Work item ▸ Wherever the word "clave" shows up in the data, report the line it sits in.

Records for processing ▸

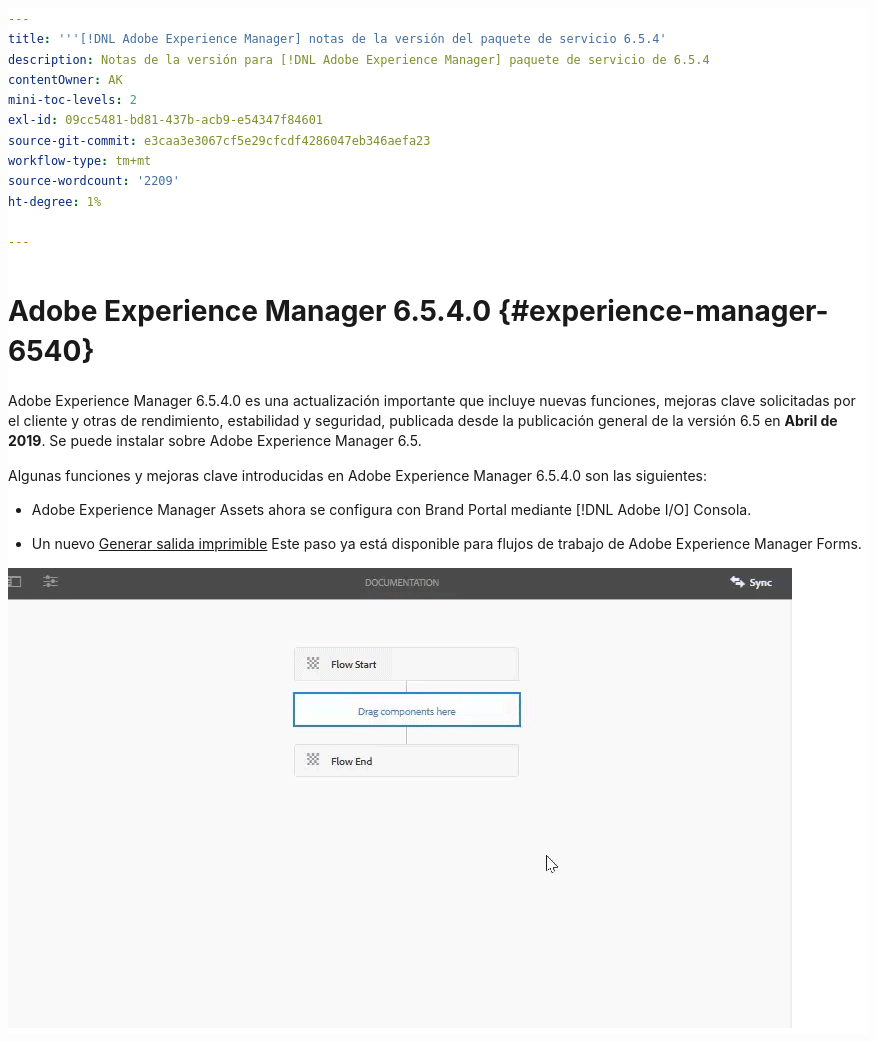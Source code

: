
 ```yaml
---
title: '''[!DNL Adobe Experience Manager] notas de la versión del paquete de servicio 6.5.4'
description: Notas de la versión para [!DNL Adobe Experience Manager] paquete de servicio de 6.5.4
contentOwner: AK
mini-toc-levels: 2
exl-id: 09cc5481-bd81-437b-acb9-e54347f84601
source-git-commit: e3caa3e3067cf5e29cfcdf4286047eb346aefa23
workflow-type: tm+mt
source-wordcount: '2209'
ht-degree: 1%

---
```


# Adobe Experience Manager 6.5.4.0 {#experience-manager-6540}

Adobe Experience Manager 6.5.4.0 es una actualización importante que incluye nuevas funciones, mejoras clave solicitadas por el cliente y otras de rendimiento, estabilidad y seguridad, publicada desde la publicación general de la versión 6.5 en **Abril de 2019**. Se puede instalar sobre Adobe Experience Manager 6.5.

Algunas funciones y mejoras clave introducidas en Adobe Experience Manager 6.5.4.0 son las siguientes:

* Adobe Experience Manager Assets ahora se configura con Brand Portal mediante [!DNL Adobe I/O] Consola.

* Un nuevo [Generar salida imprimible](/help/forms/using/aem-forms-workflow-step-reference.md) Este paso ya está disponible para flujos de trabajo de Adobe Experience Manager Forms.

![Generar salida imprimible](/help/release-notes/assets/generate-print-output-step.gif)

Solution to this problem ▸
Adobe Experience Manager 6.5.4.0 es una actualización importante que incluye nuevas funciones, mejoras clave solicitadas por el cliente y otras de rendimiento, estabilidad y seguridad, publicada desde la publicación general de la versión 6.5 en **Abril de 2019**. Se puede instalar sobre Adobe Experience Manager 6.5.
Algunas funciones y mejoras clave introducidas en Adobe Experience Manager 6.5.4.0 son las siguientes:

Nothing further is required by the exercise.